サンタ・マリア・イン・アラーチェリ教会 Basilica di Santa Maria in Ara coeli

サンタ・マリア・イン・アラーコエリ教会とも言われる。

オリジナルはSanta Maria in Capitolioと言われていたが、1323年に現在の名に。


ゴシック様式の外観

1348年に完成。教会と同じ頃に作られた階段は、左側から上がると124段で、右端から上がると122段になっていて、少し傾いている面白いつくりになっている。

市民が1348年のペスト大流行が静まった記念に捧げられたと言われているが、1350年の聖年のために作られたという説が有力だ。


中世ローマの政治家 コーラ・ディ・リエンツォ 

リヒャルト・ワグナーのオペラ「リエンツィ」(1842年)でも知られる、ローマのトラステヴェレ出身のコーラ・ディ・リエンツォ(Cola di Rienzo 1313年 - 1354年10月4日)が、大衆の前で専制君主な演説をしていた場所。ミケランジェロ設計のスカリナータ(右のカンピドリオ広場へ続く階段)中央に、コーラ・ディ・リエンツォの像がたっている。

左がアラーチェリ教会へ続く1300年代の階段。右がミケランジェロ設計の1500年代の階段。

奇跡の恩恵を受けるには、この階段をひざまずいて登らなければならないと言われていた時期もあった。

17世紀には、他国から来た巡礼者が階段で寝泊まりしていた。丘の上に住むカッファレッリ王子は、自分たちが通る時に道を空けてもらうために、石を投げていたそう。


現在のヴィットリアーノがある場所には、修道院があり、ホテルなど無い時代に、宿泊施設として使われていた修道院があった。そこに伊達政宗の家臣、支倉常長も1615年に宿泊していました。


アラーチェリ教会がある、上段からの景色。左側にゲットー地区、右の遠くに、これもまたミケランジェロ設計のヴァチカンのクーポラが見える。

アウグストゥス帝がここで『幼子を抱く聖母』の夢を見たことと、『天の祭壇(アラーチェリ)』がここに建つという巫女からのお告げを聞いた、という伝説から建てられた教会。6世紀には既に存在していた教会を、フランシスコ修道会が1300年代にゴシック様式に再建。
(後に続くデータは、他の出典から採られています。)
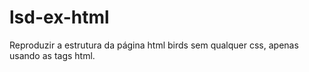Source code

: # lsd-ex-html

Reproduzir a estrutura da página html birds sem qualquer css, apenas usando as tags html.

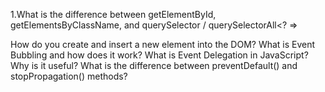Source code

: 
1.What is the difference between getElementById, getElementsByClassName, and querySelector / querySelectorAll<?
=> 

How do you create and insert a new element into the DOM?
What is Event Bubbling and how does it work?
What is Event Delegation in JavaScript? Why is it useful?
What is the difference between preventDefault() and stopPropagation() methods?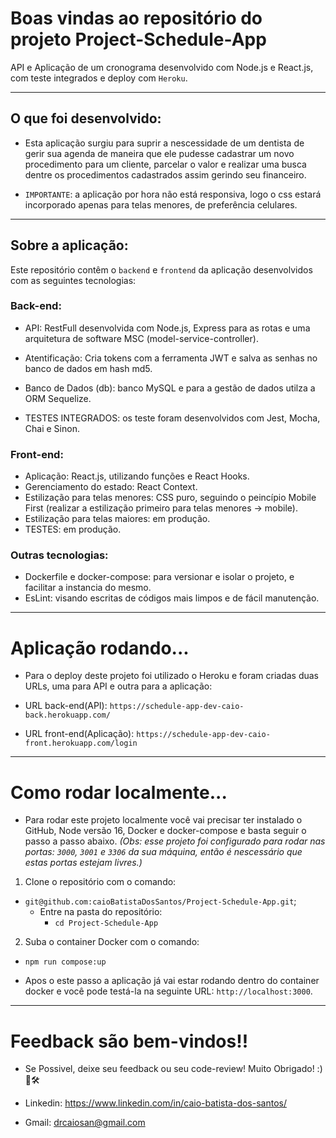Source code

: # Boas vindas ao repositório do projeto Project-Schedule-App

API e Aplicação de um cronograma desenvolvido com Node.js e React.js, com teste integrados e deploy com `Heroku`.

---

## O que foi desenvolvido:

  - Esta aplicação surgiu para suprir a nescessidade de um dentista de gerir sua agenda de maneira que ele pudesse cadastrar um novo procedimento para um cliente, parcelar o valor e realizar uma busca dentre os procedimentos cadastrados assim gerindo seu financeiro.

  - `IMPORTANTE`: a aplicação por hora não está responsiva, logo o css estará incorporado apenas para telas menores, de preferência celulares.

---

## Sobre a aplicação:

Este repositório contêm o `backend` e `frontend` da aplicação desenvolvidos com as seguintes tecnologias:

### Back-end:

  - API: RestFull desenvolvida com Node.js, Express para as rotas e uma arquitetura de software MSC (model-service-controller).

  - Atentificação: Cria tokens com a ferramenta JWT e salva as senhas no banco de dados em hash md5.

  - Banco de Dados (db): banco MySQL e para a gestão de dados utilza a ORM Sequelize.

  - TESTES INTEGRADOS: os teste foram desenvolvidos com Jest, Mocha, Chai e Sinon.

### Front-end:

  - Aplicação: React.js, utilizando funções e React Hooks.
  - Gerenciamento do estado: React Context.
  - Estilização para telas menores: CSS puro, seguindo o peincípio Mobile First (realizar a estilização primeiro para telas menores -> mobile).
  - Estilização para telas maiores: em produção.
  - TESTES: em produção.

### Outras tecnologias:

  - Dockerfile e docker-compose: para versionar e isolar o projeto, e facilitar a instancia do mesmo.
  - EsLint: visando escritas de códigos mais limpos e de fácil manutenção.

---

# Aplicação rodando...

  - Para o deploy deste projeto foi utilizado o Heroku e foram criadas duas URLs, uma para API e outra para a aplicação:

  - URL back-end(API): `https://schedule-app-dev-caio-back.herokuapp.com/`
  - URL front-end(Aplicação): `https://schedule-app-dev-caio-front.herokuapp.com/login`

---

# Como rodar localmente...

- Para rodar este projeto localmente você vai precisar ter instalado o GitHub, Node versão 16, Docker e docker-compose e basta seguir o passo a passo abaixo. <i>(Obs: esse projeto foi configurado para rodar nas portas: `3000`, `3001` e `3306` da sua máquina, então é nescessário que estas portas estejam livres.)</i>

1. Clone o repositório com o comando:
  - `git@github.com:caioBatistaDosSantos/Project-Schedule-App.git`;
    - Entre na pasta do repositório:
      - `cd Project-Schedule-App`
2. Suba o container Docker com o comando:
  - `npm run compose:up`

- Apos o este passo a aplicação já vai estar rodando dentro do container docker e você pode testá-la na seguinte URL: `http://localhost:3000`.

---

# Feedback são bem-vindos!!

- Se Possivel, deixe seu feedback ou seu code-review! Muito Obrigado! :)🤝🛠

- Linkedin: https://www.linkedin.com/in/caio-batista-dos-santos/
- Gmail: drcaiosan@gmail.com
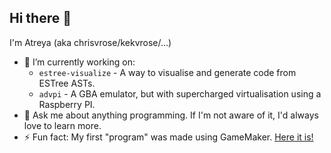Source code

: ## Hi there 👋

I'm Atreya (aka chrisvrose/kekvrose/...)

- 🔭 I’m currently working on:
  - `estree-visualize` - A way to visualise and generate code from ESTree ASTs.
  - `advpi` - A GBA emulator, but with supercharged virtualisation using a Raspberry PI.
- 💬 Ask me about anything programming. If I'm not aware of it, I'd always love to learn more.
- ⚡ Fun fact: My first "program" was made using GameMaker. [Here it is!](https://www.yygarchive.org/game/198613)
15.16世紀に改修。


奇跡の聖幼子像

聖具室隣の、聖幼子の礼拝堂にある子供の像。キリストが捕えられる前に祈りを捧げた場所のオリーブの枝で造られた『幼子の像』は奇跡を起こすと言われている。病の治癒や、死者が蘇ったという言い伝えがある。残念ながら盗難にあい、現在あるのはコピー。

3廊式。格天井。

コズマーティ様式の床

13.14世紀のコズマーティ様式と言われる、大理石で装飾された床。


22本の柱

様式が様々なのは、周辺のあらゆる遺跡から運ばれてきたため。左の三番目の柱は、アウグストゥス帝の寝室があった場所から運ばれたとか。


ピントゥリッキオのフレスコ画

『サン・ベルナルドの生涯』Vita di San Bernardoの連作 1486年頃

ブファリーニの礼拝堂(Cappella Bufalini)


次回見に行く。メモ。

  • ドナテッロ作『クリヴェッリの墓』右翼廊
  • バロック様式の主祭壇の聖母画 10世紀
  • 聖エレナの礼拝堂と棺 棺の下のコズマーティ様式の祭壇『アウグストゥス帝と聖母』左翼廊
  • ピエトロ・カヴァッリ―ニのフレスコ画 『マッテオ・ダクアスパルダ枢機卿の墓』左翼廊






カンピドリオ広場からの出入口

教会の右の廊奥の扉。

カヴァッリ―ニの聖母子のモザイク画


チェリモンターナ公園のオベリスク

カンポマルツィオ(パンテオン近く)のイシデ神殿でみつかったオベリスクは、 エジプトのラムセス2世の時代のもので、中世の時代にはカンピドリオの丘の上、アラーチェリ教会前に設置されていた。


ブログ



参考

EDICOLANTEのイタリア小さな可愛い街の旅行記とコラム

イタリア在住15年。現在住んでいるローマを中心に旅した記録をまとめるサイトです。 ブログは、ほぼ毎日アメーバブログで書いています。 http://ameblo.jp/edicola コラムニスタとしてイタリア関連の記事も書いています。 お気に入り旅写真をアップし、地域別におすすめイタリアの小さな可愛い街の旅行記をまとめていきます。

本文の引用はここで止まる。